Reproduce, character for character, the lines below from the first through the one with "1. Creare il". Leave pictures out.

Top of WORKING DATA

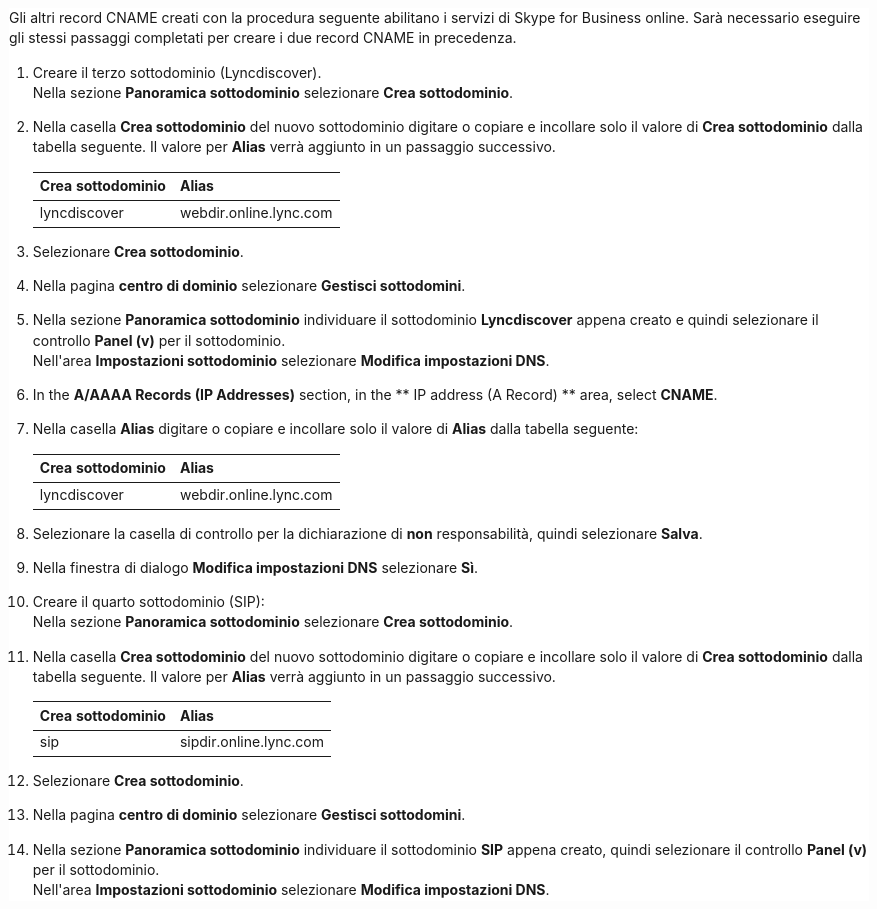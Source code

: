 Gli altri record CNAME creati con la procedura seguente abilitano i servizi di Skype for Business online. Sarà necessario eseguire gli stessi passaggi completati per creare i due record CNAME in precedenza.
  
1. Creare il terzo sottodominio (Lyncdiscover).<br/>Nella sezione **Panoramica sottodominio** selezionare **Crea sottodominio**.
    
2. Nella casella **Crea sottodominio** del nuovo sottodominio digitare o copiare e incollare solo il valore di **Crea sottodominio** dalla tabella seguente. Il valore per **Alias** verrà aggiunto in un passaggio successivo.<br/> 
    
    |**Crea sottodominio**|**Alias**|
    |:-----|:-----|
    |lyncdiscover   |webdir.online.lync.com  |
   
3. Selezionare **Crea sottodominio**.
    
4. Nella pagina **centro di dominio** selezionare **Gestisci sottodomini**.
    
5. Nella sezione **Panoramica sottodominio** individuare il sottodominio **Lyncdiscover** appena creato e quindi selezionare il controllo **Panel (v)** per il sottodominio. <br/>Nell'area **Impostazioni sottodominio** selezionare **Modifica impostazioni DNS**.
    
6. In the **A/AAAA Records (IP Addresses)** section, in the ** IP address (A Record) ** area, select **CNAME**.
    
7. Nella casella **Alias** digitare o copiare e incollare solo il valore di **Alias** dalla tabella seguente: <br/>
    
    |**Crea sottodominio**|**Alias**|
    |:-----|:-----|
    |lyncdiscover  <br/> |webdir.online.lync.com  <br/> |
   
8. Selezionare la casella di controllo per la dichiarazione di **non** responsabilità, quindi selezionare **Salva**.
    
9. Nella finestra di dialogo **Modifica impostazioni DNS** selezionare **Sì**.
    
10. Creare il quarto sottodominio (SIP): <br/>Nella sezione **Panoramica sottodominio** selezionare **Crea sottodominio**.
    
11. Nella casella **Crea sottodominio** del nuovo sottodominio digitare o copiare e incollare solo il valore di **Crea sottodominio** dalla tabella seguente. Il valore per **Alias** verrà aggiunto in un passaggio successivo.<br/>
    
    |**Crea sottodominio**|**Alias**|
    |:-----|:-----|
    |sip  <br/> |sipdir.online.lync.com  <br/> |
   
12. Selezionare **Crea sottodominio**.
    
13. Nella pagina **centro di dominio** selezionare **Gestisci sottodomini**.
    
14. Nella sezione **Panoramica sottodominio** individuare il sottodominio **SIP** appena creato, quindi selezionare il controllo **Panel (v)** per il sottodominio. <br/>Nell'area **Impostazioni sottodominio** selezionare **Modifica impostazioni DNS**.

Bottom of WORKING DATA

TASK RESPONSE:
Source code

: Gli altri record CNAME creati con la procedura seguente abilitano i servizi di Skype for Business online. Sarà necessario eseguire gli stessi passaggi completati per creare i due record CNAME in precedenza.
  
1. Creare il terzo sottodominio (Lyncdiscover).<br/>Nella sezione **Panoramica sottodominio** selezionare **Crea sottodominio**.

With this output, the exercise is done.